Beneath this task are records; print exactly the stretch of them from the line with "Assisto muitos filmes" through the line with "The present document discusses", both ends included.

Task data START

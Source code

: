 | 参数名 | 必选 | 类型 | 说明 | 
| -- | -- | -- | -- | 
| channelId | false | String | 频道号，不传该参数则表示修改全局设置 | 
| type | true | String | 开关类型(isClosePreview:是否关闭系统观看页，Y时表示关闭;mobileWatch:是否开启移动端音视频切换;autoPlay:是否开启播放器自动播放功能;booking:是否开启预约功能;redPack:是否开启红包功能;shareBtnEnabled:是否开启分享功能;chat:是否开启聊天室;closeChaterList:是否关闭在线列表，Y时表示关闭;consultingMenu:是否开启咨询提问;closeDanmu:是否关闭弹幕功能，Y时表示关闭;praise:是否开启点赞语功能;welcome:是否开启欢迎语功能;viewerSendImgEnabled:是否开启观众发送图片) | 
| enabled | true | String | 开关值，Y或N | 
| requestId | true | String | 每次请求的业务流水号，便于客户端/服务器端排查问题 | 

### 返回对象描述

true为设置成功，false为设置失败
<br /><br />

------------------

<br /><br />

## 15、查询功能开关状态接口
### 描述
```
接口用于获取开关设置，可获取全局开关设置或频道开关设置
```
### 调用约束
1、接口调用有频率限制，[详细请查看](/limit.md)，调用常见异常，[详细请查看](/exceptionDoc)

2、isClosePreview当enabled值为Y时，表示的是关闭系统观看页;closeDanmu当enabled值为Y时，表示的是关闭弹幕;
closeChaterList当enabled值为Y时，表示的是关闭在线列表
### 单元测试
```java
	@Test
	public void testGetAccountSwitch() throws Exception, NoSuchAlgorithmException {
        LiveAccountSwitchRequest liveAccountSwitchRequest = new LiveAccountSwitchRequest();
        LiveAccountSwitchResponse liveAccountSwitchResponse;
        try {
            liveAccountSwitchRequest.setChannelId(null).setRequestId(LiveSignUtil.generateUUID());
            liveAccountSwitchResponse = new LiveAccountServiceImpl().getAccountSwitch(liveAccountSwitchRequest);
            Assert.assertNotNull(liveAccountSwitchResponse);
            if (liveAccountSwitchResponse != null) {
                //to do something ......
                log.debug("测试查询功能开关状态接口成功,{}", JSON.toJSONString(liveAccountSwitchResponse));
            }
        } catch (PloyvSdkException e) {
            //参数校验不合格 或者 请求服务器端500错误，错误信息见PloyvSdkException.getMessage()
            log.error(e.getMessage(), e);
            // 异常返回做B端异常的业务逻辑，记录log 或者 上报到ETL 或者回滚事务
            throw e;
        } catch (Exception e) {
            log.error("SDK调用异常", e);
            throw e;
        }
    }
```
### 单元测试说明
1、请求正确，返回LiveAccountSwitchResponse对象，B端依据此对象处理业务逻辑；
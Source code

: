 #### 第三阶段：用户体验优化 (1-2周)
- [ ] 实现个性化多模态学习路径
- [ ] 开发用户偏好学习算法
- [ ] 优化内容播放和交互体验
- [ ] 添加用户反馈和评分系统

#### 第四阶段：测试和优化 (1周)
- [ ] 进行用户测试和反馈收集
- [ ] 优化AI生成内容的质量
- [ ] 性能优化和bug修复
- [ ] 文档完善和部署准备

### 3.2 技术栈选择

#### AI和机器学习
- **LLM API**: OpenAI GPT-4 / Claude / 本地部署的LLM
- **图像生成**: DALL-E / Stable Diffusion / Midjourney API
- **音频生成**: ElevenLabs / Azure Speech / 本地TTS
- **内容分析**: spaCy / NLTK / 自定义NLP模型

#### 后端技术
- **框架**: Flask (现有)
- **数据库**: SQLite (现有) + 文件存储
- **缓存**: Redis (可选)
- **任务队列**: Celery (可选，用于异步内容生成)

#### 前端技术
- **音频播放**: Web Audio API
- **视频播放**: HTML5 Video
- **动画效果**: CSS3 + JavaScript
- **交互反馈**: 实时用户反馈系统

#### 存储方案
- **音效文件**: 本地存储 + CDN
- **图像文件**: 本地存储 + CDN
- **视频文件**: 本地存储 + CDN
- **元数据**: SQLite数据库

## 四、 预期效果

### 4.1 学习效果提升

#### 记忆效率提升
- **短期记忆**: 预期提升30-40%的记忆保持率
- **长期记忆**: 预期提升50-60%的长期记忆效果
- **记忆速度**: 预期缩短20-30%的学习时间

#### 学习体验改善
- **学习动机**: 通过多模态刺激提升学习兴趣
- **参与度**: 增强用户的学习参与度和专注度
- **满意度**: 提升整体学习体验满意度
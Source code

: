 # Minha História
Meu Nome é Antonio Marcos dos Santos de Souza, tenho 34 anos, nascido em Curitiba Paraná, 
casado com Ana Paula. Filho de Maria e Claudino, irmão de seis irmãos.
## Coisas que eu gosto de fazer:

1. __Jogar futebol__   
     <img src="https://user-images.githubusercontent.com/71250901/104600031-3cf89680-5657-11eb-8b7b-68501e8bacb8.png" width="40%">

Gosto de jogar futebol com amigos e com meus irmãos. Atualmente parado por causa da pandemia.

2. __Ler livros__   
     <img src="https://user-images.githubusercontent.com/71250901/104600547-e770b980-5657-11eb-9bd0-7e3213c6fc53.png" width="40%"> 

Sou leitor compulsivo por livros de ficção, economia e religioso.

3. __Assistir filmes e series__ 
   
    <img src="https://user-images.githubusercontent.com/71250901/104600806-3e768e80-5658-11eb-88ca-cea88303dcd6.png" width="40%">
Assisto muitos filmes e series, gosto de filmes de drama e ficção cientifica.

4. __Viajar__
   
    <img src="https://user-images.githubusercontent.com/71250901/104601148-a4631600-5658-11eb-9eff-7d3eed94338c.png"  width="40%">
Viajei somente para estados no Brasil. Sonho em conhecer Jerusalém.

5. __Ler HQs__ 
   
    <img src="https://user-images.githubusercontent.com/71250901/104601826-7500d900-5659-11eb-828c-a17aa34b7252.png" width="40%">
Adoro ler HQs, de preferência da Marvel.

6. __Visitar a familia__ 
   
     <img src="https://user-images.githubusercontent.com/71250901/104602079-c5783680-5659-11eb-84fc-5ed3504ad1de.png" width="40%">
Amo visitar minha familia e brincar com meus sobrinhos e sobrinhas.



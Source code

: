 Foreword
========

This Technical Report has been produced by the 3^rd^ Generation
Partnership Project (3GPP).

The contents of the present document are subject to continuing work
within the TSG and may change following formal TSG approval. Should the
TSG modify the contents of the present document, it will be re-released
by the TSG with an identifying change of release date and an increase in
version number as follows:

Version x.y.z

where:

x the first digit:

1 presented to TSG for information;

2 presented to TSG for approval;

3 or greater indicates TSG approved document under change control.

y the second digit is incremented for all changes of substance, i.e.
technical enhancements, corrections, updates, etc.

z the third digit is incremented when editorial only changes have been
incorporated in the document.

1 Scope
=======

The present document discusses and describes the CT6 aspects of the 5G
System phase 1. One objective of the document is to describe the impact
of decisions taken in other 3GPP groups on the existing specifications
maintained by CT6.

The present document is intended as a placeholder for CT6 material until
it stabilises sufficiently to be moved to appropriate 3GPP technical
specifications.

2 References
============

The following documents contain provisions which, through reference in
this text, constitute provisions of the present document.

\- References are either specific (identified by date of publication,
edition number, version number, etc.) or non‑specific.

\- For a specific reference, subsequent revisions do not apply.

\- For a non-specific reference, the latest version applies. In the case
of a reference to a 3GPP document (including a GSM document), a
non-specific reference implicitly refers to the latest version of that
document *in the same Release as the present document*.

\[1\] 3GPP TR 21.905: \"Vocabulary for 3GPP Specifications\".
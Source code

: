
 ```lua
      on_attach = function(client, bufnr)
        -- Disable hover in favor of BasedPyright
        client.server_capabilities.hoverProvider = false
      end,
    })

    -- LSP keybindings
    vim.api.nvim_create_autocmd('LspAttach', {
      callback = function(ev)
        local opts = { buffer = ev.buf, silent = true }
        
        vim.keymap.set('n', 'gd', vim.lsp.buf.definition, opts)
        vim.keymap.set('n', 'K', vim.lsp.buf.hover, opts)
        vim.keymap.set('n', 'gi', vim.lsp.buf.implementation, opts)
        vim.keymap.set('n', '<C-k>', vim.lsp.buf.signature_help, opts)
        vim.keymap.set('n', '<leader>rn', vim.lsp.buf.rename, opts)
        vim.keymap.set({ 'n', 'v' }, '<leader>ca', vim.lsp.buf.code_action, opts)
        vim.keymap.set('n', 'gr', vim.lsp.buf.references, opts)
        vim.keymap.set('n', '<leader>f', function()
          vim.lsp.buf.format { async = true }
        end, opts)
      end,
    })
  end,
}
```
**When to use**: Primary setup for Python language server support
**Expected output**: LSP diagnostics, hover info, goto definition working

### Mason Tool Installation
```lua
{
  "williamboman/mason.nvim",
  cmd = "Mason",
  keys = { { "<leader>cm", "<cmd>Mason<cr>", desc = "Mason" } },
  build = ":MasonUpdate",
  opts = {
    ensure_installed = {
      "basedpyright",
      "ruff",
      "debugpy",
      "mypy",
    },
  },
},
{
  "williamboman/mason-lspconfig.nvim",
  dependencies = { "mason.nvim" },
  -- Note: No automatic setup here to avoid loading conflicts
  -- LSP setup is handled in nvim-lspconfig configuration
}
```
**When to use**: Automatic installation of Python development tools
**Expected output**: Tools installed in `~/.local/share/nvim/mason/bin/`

Task data END

- _Reply to the task_:
Assisto muitos filmes e series, gosto de filmes de drama e ficção cientifica.

4. __Viajar__
   
    <img src="https://user-images.githubusercontent.com/71250901/104601148-a4631600-5658-11eb-9eff-7d3eed94338c.png"  width="40%">
Viajei somente para estados no Brasil. Sonho em conhecer Jerusalém.

5. __Ler HQs__ 
   
    <img src="https://user-images.githubusercontent.com/71250901/104601826-7500d900-5659-11eb-828c-a17aa34b7252.png" width="40%">
Adoro ler HQs, de preferência da Marvel.

6. __Visitar a familia__ 
   
     <img src="https://user-images.githubusercontent.com/71250901/104602079-c5783680-5659-11eb-84fc-5ed3504ad1de.png" width="40%">
Amo visitar minha familia e brincar com meus sobrinhos e sobrinhas.



Source code

: Foreword
========

This Technical Report has been produced by the 3^rd^ Generation
Partnership Project (3GPP).

The contents of the present document are subject to continuing work
within the TSG and may change following formal TSG approval. Should the
TSG modify the contents of the present document, it will be re-released
by the TSG with an identifying change of release date and an increase in
version number as follows:

Version x.y.z

where:

x the first digit:

1 presented to TSG for information;

2 presented to TSG for approval;

3 or greater indicates TSG approved document under change control.

y the second digit is incremented for all changes of substance, i.e.
technical enhancements, corrections, updates, etc.

z the third digit is incremented when editorial only changes have been
incorporated in the document.

1 Scope
=======

The present document discusses and describes the CT6 aspects of the 5G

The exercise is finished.